DATA TO EXAMINE |

##########

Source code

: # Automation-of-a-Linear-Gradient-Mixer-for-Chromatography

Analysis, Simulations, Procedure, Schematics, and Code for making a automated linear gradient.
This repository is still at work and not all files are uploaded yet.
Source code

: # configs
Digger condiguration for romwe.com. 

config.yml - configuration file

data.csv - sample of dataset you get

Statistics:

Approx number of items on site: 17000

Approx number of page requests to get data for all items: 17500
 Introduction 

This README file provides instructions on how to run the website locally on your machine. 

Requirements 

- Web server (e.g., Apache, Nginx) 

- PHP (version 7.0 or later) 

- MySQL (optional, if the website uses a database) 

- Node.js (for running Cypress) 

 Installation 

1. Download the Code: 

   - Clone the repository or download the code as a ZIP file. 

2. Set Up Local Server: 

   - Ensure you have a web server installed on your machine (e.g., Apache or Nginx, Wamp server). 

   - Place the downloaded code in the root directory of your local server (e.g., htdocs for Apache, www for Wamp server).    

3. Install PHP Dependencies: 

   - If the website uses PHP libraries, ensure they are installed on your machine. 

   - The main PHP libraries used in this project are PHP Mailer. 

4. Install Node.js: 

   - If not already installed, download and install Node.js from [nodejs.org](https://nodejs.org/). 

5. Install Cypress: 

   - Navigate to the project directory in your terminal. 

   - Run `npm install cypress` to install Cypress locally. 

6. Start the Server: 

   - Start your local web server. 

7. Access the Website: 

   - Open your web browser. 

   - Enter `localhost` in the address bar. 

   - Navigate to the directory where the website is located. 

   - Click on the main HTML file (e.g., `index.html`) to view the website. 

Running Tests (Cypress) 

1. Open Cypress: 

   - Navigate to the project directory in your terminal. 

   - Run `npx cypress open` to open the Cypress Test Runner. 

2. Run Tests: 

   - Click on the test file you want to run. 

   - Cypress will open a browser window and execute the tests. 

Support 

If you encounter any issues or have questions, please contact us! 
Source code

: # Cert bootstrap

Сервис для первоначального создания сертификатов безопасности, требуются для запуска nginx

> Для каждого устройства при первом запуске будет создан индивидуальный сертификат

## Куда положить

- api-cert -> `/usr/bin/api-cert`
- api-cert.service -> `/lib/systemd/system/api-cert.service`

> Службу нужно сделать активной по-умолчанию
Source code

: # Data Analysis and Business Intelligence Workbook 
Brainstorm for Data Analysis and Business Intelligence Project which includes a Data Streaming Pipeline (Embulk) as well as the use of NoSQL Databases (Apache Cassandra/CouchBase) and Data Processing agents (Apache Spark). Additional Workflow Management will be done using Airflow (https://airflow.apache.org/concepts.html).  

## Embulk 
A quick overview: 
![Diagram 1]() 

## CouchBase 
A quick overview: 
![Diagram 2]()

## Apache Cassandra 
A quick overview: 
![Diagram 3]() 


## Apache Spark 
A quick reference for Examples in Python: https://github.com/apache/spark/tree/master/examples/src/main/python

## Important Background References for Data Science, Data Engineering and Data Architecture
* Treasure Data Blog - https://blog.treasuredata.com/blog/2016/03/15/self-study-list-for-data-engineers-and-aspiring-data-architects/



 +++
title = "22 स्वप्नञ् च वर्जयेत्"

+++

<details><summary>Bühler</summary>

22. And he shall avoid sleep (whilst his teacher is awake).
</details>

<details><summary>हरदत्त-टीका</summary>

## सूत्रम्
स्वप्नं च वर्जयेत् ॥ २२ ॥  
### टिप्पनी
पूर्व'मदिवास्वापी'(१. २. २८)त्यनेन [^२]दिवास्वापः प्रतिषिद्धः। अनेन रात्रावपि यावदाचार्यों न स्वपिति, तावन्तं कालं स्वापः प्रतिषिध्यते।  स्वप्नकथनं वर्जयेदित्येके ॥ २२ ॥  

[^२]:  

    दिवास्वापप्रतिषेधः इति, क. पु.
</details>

##########

WORK ORDER | Wherever a line of the data above contains "Business", copy that line.

EXERCISE OUTPUT |
: # Data Analysis and Business Intelligence Workbook 
Brainstorm for Data Analysis and Business Intelligence Project which includes a Data Streaming Pipeline (Embulk) as well as the use of NoSQL Databases (Apache Cassandra/CouchBase) and Data Processing agents (Apache Spark). Additional Workflow Management will be done using Airflow (https://airflow.apache.org/concepts.html).  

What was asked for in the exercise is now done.